▼▼▼
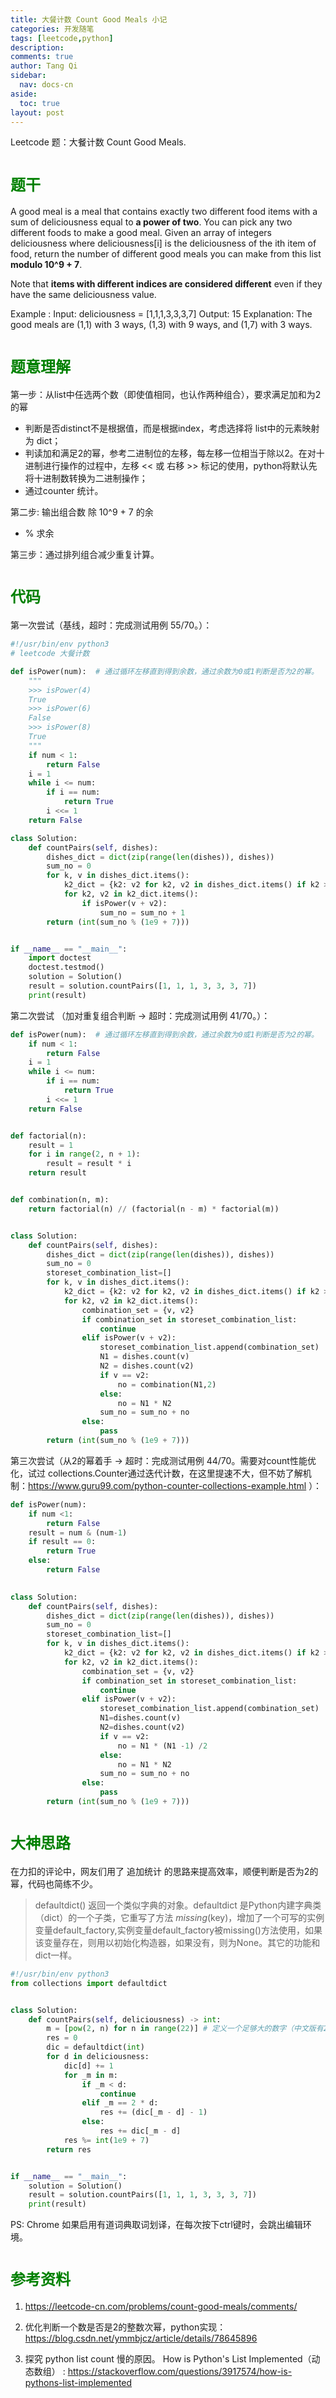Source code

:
```yaml
---
title: 大餐计数 Count Good Meals 小记
categories: 开发随笔
tags: [leetcode,python]
description: 
comments: true
author: Tang Qi
sidebar:
  nav: docs-cn
aside:
  toc: true
layout: post
---
```


Leetcode 题：大餐计数 Count Good Meals. 

<!--more-->

# <font face="黑体" color=green size=5>题干</font>

A good meal is a meal that contains exactly two different food items with a sum of deliciousness equal to **a power of two**. You can pick any two different foods to make a good meal. Given an array of integers deliciousness where deliciousness[i] is the deliciousness of the  ith item of food, return the number of different good meals you can make from this list **modulo 10^9 + 7**.

Note that **items with different indices are considered different** even if they have the same deliciousness value.

Example :
Input: deliciousness = [1,1,1,3,3,3,7]
Output: 15
Explanation: The good meals are (1,1) with 3 ways, (1,3) with 9 ways, and (1,7) with 3 ways.

# <font face="黑体" color=green size=5>题意理解</font>

第一步：从list中任选两个数（即使值相同，也认作两种组合），要求满足加和为2的幂

+ 判断是否distinct不是根据值，而是根据index，考虑选择将 list中的元素映射为 dict；
+ 判读加和满足2的幂，参考二进制位的左移，每左移一位相当于除以2。在对十进制进行操作的过程中，左移  << 或 右移 >> 标记的使用，python将默认先将十进制数转换为二进制操作；
+ 通过counter 统计。

第二步:  输出组合数 除 10^9 + 7 的余

+ % 求余

第三步：通过排列组合减少重复计算。

# <font face="黑体" color=green size=5>代码</font>

第一次尝试（基线，超时：完成测试用例 55/70。）：

```python
#!/usr/bin/env python3
# leetcode 大餐计数

def isPower(num):  # 通过循环左移直到得到余数，通过余数为0或1判断是否为2的幂。
    """
    >>> isPower(4)
    True
    >>> isPower(6)
    False
    >>> isPower(8)
    True
    """
    if num < 1:
        return False
    i = 1
    while i <= num:
        if i == num:
            return True
        i <<= 1
    return False

class Solution:
    def countPairs(self, dishes):
        dishes_dict = dict(zip(range(len(dishes)), dishes))
        sum_no = 0
        for k, v in dishes_dict.items():
            k2_dict = {k2: v2 for k2, v2 in dishes_dict.items() if k2 >k}
            for k2, v2 in k2_dict.items():
                if isPower(v + v2):
                    sum_no = sum_no + 1
        return (int(sum_no % (1e9 + 7)))


if __name__ == "__main__":
    import doctest
    doctest.testmod()
    solution = Solution()
    result = solution.countPairs([1, 1, 1, 3, 3, 3, 7])
    print(result)
```

第二次尝试 （加对重复组合判断 -> 超时：完成测试用例 41/70。）：

```python
def isPower(num):  # 通过循环左移直到得到余数，通过余数为0或1判断是否为2的幂。
    if num < 1:
        return False
    i = 1
    while i <= num:
        if i == num:
            return True
        i <<= 1
    return False


def factorial(n):
    result = 1
    for i in range(2, n + 1):
        result = result * i
    return result


def combination(n, m):
    return factorial(n) // (factorial(n - m) * factorial(m))


class Solution:
    def countPairs(self, dishes):
        dishes_dict = dict(zip(range(len(dishes)), dishes))
        sum_no = 0
        storeset_combination_list=[]
        for k, v in dishes_dict.items():
            k2_dict = {k2: v2 for k2, v2 in dishes_dict.items() if k2 >k}
            for k2, v2 in k2_dict.items():
                combination_set = {v, v2}
                if combination_set in storeset_combination_list:
                    continue
                elif isPower(v + v2):
                    storeset_combination_list.append(combination_set)
                    N1 = dishes.count(v)
                    N2 = dishes.count(v2)
                    if v == v2:
                        no = combination(N1,2)
                    else:
                        no = N1 * N2
                    sum_no = sum_no + no
                else:
                    pass
        return (int(sum_no % (1e9 + 7)))

```

第三次尝试（从2的幂着手 -> 超时：完成测试用例 44/70。需要对count性能优化，试过 collections.Counter通过迭代计数，在这里提速不大，但不妨了解机制：https://www.guru99.com/python-counter-collections-example.html ）：

```python
def isPower(num):
    if num <1:
        return False
    result = num & (num-1)
    if result == 0:
        return True
    else:
        return False
    

class Solution:
    def countPairs(self, dishes):
        dishes_dict = dict(zip(range(len(dishes)), dishes))
        sum_no = 0
        storeset_combination_list=[]
        for k, v in dishes_dict.items():
            k2_dict = {k2: v2 for k2, v2 in dishes_dict.items() if k2 >k}
            for k2, v2 in k2_dict.items():
                combination_set = {v, v2}
                if combination_set in storeset_combination_list:
                    continue
                elif isPower(v + v2):
                    storeset_combination_list.append(combination_set)
                    N1=dishes.count(v)
                    N2=dishes.count(v2)
                    if v == v2:
                        no = N1 * (N1 -1) /2
                    else:
                        no = N1 * N2
                    sum_no = sum_no + no
                else:
                    pass
        return (int(sum_no % (1e9 + 7)))
```

# <font face="黑体" color=green size=5>大神思路</font>

在力扣的评论中，网友们用了 追加统计 的思路来提高效率，顺便判断是否为2的幂，代码也简练不少。

>defaultdict() 返回一个类似字典的对象。defaultdict 是Python内建字典类（dict）的一个子类，它重写了方法 *missing*(key)，增加了一个可写的实例变量default_factory,实例变量default_factory被missing()方法使用，如果该变量存在，则用以初始化构造器，如果没有，则为None。其它的功能和dict一样。

```python
#!/usr/bin/env python3
from collections import defaultdict


class Solution:
    def countPairs(self, deliciousness) -> int:
        m = [pow(2, n) for n in range(22)] # 定义一个足够大的数字（中文版有22的限制条件)
        res = 0
        dic = defaultdict(int)
        for d in deliciousness:
            dic[d] += 1
            for _m in m:
                if _m < d:
                    continue
                elif _m == 2 * d:
                    res += (dic[_m - d] - 1)
                else:
                    res += dic[_m - d]
            res %= int(1e9 + 7)
        return res


if __name__ == "__main__":
    solution = Solution()
    result = solution.countPairs([1, 1, 1, 3, 3, 3, 7])
    print(result)
```

PS:  Chrome 如果启用有道词典取词划译，在每次按下ctrl键时，会跳出编辑环境。

# <font face="黑体" color=green size=5>参考资料</font>

1. https://leetcode-cn.com/problems/count-good-meals/comments/

2. 优化判断一个数是否是2的整数次幂，python实现：
   https://blog.csdn.net/ymmbjcz/article/details/78645896
   
3. 探究 python list count 慢的原因。 How is Python's List Implemented（动态数组） :  https://stackoverflow.com/questions/3917574/how-is-pythons-list-implemented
▲▲▲
## BRIEF
Reproduce every record above exactly, omitting the pictures.

## ANSWER BOX
Source code

:
```yaml
---
title: 大餐计数 Count Good Meals 小记
categories: 开发随笔
tags: [leetcode,python]
description: 
comments: true
author: Tang Qi
sidebar:
  nav: docs-cn
aside:
  toc: true
layout: post
---
```


Leetcode 题：大餐计数 Count Good Meals. 

<!--more-->

# <font face="黑体" color=green size=5>题干</font>

A good meal is a meal that contains exactly two different food items with a sum of deliciousness equal to **a power of two**. You can pick any two different foods to make a good meal. Given an array of integers deliciousness where deliciousness[i] is the deliciousness of the  ith item of food, return the number of different good meals you can make from this list **modulo 10^9 + 7**.

Note that **items with different indices are considered different** even if they have the same deliciousness value.

Example :
Input: deliciousness = [1,1,1,3,3,3,7]
Output: 15
Explanation: The good meals are (1,1) with 3 ways, (1,3) with 9 ways, and (1,7) with 3 ways.

# <font face="黑体" color=green size=5>题意理解</font>

第一步：从list中任选两个数（即使值相同，也认作两种组合），要求满足加和为2的幂

+ 判断是否distinct不是根据值，而是根据index，考虑选择将 list中的元素映射为 dict；
+ 判读加和满足2的幂，参考二进制位的左移，每左移一位相当于除以2。在对十进制进行操作的过程中，左移  << 或 右移 >> 标记的使用，python将默认先将十进制数转换为二进制操作；
+ 通过counter 统计。

第二步:  输出组合数 除 10^9 + 7 的余

+ % 求余

第三步：通过排列组合减少重复计算。

# <font face="黑体" color=green size=5>代码</font>

第一次尝试（基线，超时：完成测试用例 55/70。）：

```python
#!/usr/bin/env python3
# leetcode 大餐计数

def isPower(num):  # 通过循环左移直到得到余数，通过余数为0或1判断是否为2的幂。
    """
    >>> isPower(4)
    True
    >>> isPower(6)
    False
    >>> isPower(8)
    True
    """
    if num < 1:
        return False
    i = 1
    while i <= num:
        if i == num:
            return True
        i <<= 1
    return False

class Solution:
    def countPairs(self, dishes):
        dishes_dict = dict(zip(range(len(dishes)), dishes))
        sum_no = 0
        for k, v in dishes_dict.items():
            k2_dict = {k2: v2 for k2, v2 in dishes_dict.items() if k2 >k}
            for k2, v2 in k2_dict.items():
                if isPower(v + v2):
                    sum_no = sum_no + 1
        return (int(sum_no % (1e9 + 7)))


if __name__ == "__main__":
    import doctest
    doctest.testmod()
    solution = Solution()
    result = solution.countPairs([1, 1, 1, 3, 3, 3, 7])
    print(result)
```

第二次尝试 （加对重复组合判断 -> 超时：完成测试用例 41/70。）：

```python
def isPower(num):  # 通过循环左移直到得到余数，通过余数为0或1判断是否为2的幂。
    if num < 1:
        return False
    i = 1
    while i <= num:
        if i == num:
            return True
        i <<= 1
    return False


def factorial(n):
    result = 1
    for i in range(2, n + 1):
        result = result * i
    return result


def combination(n, m):
    return factorial(n) // (factorial(n - m) * factorial(m))


class Solution:
    def countPairs(self, dishes):
        dishes_dict = dict(zip(range(len(dishes)), dishes))
        sum_no = 0
        storeset_combination_list=[]
        for k, v in dishes_dict.items():
            k2_dict = {k2: v2 for k2, v2 in dishes_dict.items() if k2 >k}
            for k2, v2 in k2_dict.items():
                combination_set = {v, v2}
                if combination_set in storeset_combination_list:
                    continue
                elif isPower(v + v2):
                    storeset_combination_list.append(combination_set)
                    N1 = dishes.count(v)
                    N2 = dishes.count(v2)
                    if v == v2:
                        no = combination(N1,2)
                    else:
                        no = N1 * N2
                    sum_no = sum_no + no
                else:
                    pass
        return (int(sum_no % (1e9 + 7)))

```

第三次尝试（从2的幂着手 -> 超时：完成测试用例 44/70。需要对count性能优化，试过 collections.Counter通过迭代计数，在这里提速不大，但不妨了解机制：https://www.guru99.com/python-counter-collections-example.html ）：

```python
def isPower(num):
    if num <1:
        return False
    result = num & (num-1)
    if result == 0:
        return True
    else:
        return False
    

class Solution:
    def countPairs(self, dishes):
        dishes_dict = dict(zip(range(len(dishes)), dishes))
        sum_no = 0
        storeset_combination_list=[]
        for k, v in dishes_dict.items():
            k2_dict = {k2: v2 for k2, v2 in dishes_dict.items() if k2 >k}
            for k2, v2 in k2_dict.items():
                combination_set = {v, v2}
                if combination_set in storeset_combination_list:
                    continue
                elif isPower(v + v2):
                    storeset_combination_list.append(combination_set)
                    N1=dishes.count(v)
                    N2=dishes.count(v2)
                    if v == v2:
                        no = N1 * (N1 -1) /2
                    else:
                        no = N1 * N2
                    sum_no = sum_no + no
                else:
                    pass
        return (int(sum_no % (1e9 + 7)))
```

# <font face="黑体" color=green size=5>大神思路</font>

在力扣的评论中，网友们用了 追加统计 的思路来提高效率，顺便判断是否为2的幂，代码也简练不少。

>defaultdict() 返回一个类似字典的对象。defaultdict 是Python内建字典类（dict）的一个子类，它重写了方法 *missing*(key)，增加了一个可写的实例变量default_factory,实例变量default_factory被missing()方法使用，如果该变量存在，则用以初始化构造器，如果没有，则为None。其它的功能和dict一样。

```python
#!/usr/bin/env python3
from collections import defaultdict


class Solution:
    def countPairs(self, deliciousness) -> int:
        m = [pow(2, n) for n in range(22)] # 定义一个足够大的数字（中文版有22的限制条件)
        res = 0
        dic = defaultdict(int)
        for d in deliciousness:
            dic[d] += 1
            for _m in m:
                if _m < d:
                    continue
                elif _m == 2 * d:
                    res += (dic[_m - d] - 1)
                else:
                    res += dic[_m - d]
            res %= int(1e9 + 7)
        return res


if __name__ == "__main__":
    solution = Solution()
    result = solution.countPairs([1, 1, 1, 3, 3, 3, 7])
    print(result)
```

PS:  Chrome 如果启用有道词典取词划译，在每次按下ctrl键时，会跳出编辑环境。

# <font face="黑体" color=green size=5>参考资料</font>

1. https://leetcode-cn.com/problems/count-good-meals/comments/

2. 优化判断一个数是否是2的整数次幂，python实现：
   https://blog.csdn.net/ymmbjcz/article/details/78645896
   
3. 探究 python list count 慢的原因。 How is Python's List Implemented（动态数组） :  https://stackoverflow.com/questions/3917574/how-is-pythons-list-implemented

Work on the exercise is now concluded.